§ **Collection entries**
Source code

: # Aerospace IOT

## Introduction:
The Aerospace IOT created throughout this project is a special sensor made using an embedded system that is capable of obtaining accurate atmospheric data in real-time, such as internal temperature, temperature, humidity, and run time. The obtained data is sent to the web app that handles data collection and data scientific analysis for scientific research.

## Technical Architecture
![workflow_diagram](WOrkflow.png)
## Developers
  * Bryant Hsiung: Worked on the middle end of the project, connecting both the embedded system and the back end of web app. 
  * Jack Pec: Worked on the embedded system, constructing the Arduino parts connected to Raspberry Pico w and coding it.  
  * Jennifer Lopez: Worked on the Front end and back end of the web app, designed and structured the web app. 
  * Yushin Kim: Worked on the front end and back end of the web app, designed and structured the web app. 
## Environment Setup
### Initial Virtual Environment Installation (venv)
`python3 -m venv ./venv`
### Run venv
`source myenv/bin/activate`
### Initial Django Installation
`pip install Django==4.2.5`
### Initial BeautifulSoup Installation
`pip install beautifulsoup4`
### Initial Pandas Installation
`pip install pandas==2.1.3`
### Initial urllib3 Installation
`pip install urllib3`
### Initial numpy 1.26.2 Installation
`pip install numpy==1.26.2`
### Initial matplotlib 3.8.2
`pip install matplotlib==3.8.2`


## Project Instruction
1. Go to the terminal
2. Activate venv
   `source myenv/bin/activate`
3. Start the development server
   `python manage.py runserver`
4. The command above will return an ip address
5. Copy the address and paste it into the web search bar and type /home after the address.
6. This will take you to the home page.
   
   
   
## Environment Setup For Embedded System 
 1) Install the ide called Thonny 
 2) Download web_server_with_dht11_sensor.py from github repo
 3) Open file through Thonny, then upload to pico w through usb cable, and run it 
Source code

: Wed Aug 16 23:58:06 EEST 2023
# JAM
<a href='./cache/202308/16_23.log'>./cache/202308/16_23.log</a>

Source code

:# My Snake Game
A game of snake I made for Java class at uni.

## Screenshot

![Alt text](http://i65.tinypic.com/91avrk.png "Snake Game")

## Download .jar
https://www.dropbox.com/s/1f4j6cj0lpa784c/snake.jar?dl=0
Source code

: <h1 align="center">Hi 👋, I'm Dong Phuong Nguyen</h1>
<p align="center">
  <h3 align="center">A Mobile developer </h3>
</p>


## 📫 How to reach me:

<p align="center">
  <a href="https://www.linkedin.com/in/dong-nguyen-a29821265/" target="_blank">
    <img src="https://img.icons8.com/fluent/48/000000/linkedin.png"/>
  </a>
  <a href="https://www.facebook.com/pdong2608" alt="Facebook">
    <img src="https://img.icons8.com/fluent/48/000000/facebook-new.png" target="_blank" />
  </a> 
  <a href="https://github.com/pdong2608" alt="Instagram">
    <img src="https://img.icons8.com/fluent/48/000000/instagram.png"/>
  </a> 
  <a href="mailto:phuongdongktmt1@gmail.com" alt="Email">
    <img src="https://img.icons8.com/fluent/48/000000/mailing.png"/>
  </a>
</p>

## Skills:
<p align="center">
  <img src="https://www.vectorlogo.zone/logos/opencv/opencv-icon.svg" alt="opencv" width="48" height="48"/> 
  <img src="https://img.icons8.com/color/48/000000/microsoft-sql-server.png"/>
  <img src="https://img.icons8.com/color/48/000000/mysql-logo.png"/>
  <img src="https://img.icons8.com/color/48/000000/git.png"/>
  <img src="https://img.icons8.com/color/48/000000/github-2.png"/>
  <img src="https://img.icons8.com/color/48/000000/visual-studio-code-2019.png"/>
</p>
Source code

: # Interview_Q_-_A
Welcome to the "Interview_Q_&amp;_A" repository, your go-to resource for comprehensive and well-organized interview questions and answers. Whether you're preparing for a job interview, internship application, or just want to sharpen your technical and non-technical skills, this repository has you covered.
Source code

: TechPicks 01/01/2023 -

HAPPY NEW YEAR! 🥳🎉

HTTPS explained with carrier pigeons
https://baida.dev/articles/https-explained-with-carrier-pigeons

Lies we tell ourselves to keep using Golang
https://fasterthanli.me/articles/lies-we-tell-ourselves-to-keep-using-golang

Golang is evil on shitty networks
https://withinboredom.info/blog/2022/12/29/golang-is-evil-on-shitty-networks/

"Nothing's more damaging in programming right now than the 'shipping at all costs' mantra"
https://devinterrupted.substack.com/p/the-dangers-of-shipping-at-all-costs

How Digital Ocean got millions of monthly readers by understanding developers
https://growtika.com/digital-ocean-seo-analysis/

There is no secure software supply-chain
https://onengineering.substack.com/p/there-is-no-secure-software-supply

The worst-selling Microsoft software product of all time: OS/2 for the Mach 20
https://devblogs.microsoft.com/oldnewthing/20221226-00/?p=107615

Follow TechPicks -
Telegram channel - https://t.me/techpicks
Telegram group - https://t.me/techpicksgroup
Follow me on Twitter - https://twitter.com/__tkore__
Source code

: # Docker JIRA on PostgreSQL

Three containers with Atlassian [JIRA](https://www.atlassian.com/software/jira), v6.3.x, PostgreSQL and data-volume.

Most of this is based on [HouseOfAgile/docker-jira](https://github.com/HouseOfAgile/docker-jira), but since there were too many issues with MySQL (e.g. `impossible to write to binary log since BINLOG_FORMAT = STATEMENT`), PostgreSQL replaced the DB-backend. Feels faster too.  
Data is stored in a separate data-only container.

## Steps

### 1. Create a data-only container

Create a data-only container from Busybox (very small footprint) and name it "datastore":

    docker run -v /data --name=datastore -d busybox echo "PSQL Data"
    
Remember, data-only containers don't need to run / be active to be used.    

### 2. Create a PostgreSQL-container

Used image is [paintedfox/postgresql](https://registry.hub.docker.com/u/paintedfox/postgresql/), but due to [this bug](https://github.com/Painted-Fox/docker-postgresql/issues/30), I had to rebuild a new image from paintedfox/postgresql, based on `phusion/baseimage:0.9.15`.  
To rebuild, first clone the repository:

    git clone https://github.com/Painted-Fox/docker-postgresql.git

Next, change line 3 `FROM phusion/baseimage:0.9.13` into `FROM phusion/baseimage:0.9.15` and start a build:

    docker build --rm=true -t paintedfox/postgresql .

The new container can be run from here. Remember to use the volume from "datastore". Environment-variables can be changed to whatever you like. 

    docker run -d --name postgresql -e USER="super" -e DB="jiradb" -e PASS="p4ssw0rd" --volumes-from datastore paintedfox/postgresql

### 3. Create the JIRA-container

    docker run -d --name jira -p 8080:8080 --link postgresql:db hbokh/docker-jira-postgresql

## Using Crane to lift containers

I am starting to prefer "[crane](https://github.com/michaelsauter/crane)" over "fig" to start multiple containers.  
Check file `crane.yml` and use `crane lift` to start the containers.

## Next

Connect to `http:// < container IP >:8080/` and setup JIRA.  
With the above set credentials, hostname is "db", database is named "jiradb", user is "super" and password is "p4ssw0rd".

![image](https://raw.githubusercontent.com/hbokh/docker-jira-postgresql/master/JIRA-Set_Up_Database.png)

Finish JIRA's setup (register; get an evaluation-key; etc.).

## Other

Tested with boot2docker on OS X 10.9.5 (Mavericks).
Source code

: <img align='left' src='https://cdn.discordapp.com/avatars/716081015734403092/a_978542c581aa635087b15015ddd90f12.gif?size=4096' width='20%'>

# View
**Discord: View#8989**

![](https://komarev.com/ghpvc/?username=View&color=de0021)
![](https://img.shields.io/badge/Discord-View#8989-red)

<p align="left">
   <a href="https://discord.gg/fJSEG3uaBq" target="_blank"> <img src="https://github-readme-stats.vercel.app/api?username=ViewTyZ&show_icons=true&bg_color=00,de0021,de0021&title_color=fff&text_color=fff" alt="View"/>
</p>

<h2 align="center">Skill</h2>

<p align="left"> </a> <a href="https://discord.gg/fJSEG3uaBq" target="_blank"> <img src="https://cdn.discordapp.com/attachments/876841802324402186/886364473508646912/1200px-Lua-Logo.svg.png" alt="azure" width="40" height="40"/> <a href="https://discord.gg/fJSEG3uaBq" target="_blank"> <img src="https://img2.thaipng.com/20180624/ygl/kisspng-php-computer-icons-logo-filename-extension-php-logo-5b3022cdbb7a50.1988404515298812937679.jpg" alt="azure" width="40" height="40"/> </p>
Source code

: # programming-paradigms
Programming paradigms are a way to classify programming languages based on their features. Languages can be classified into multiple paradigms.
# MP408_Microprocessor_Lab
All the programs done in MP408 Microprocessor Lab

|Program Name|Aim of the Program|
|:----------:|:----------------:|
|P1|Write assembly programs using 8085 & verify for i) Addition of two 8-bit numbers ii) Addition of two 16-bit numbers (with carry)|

§ **EXERCISE OBJECTIVE**
Exactly as written, reproduce the lines of the data above from the first line through the line where "Jennifer Lopez: Worked" appears.

§ **OUTPUT FOR THIS TASK**
Source code

: # Aerospace IOT

## Introduction:
The Aerospace IOT created throughout this project is a special sensor made using an embedded system that is capable of obtaining accurate atmospheric data in real-time, such as internal temperature, temperature, humidity, and run time. The obtained data is sent to the web app that handles data collection and data scientific analysis for scientific research.

## Technical Architecture
![workflow_diagram](WOrkflow.png)
## Developers
  * Bryant Hsiung: Worked on the middle end of the project, connecting both the embedded system and the back end of web app. 
  * Jack Pec: Worked on the embedded system, constructing the Arduino parts connected to Raspberry Pico w and coding it.  
  * Jennifer Lopez: Worked on the Front end and back end of the web app, designed and structured the web app. 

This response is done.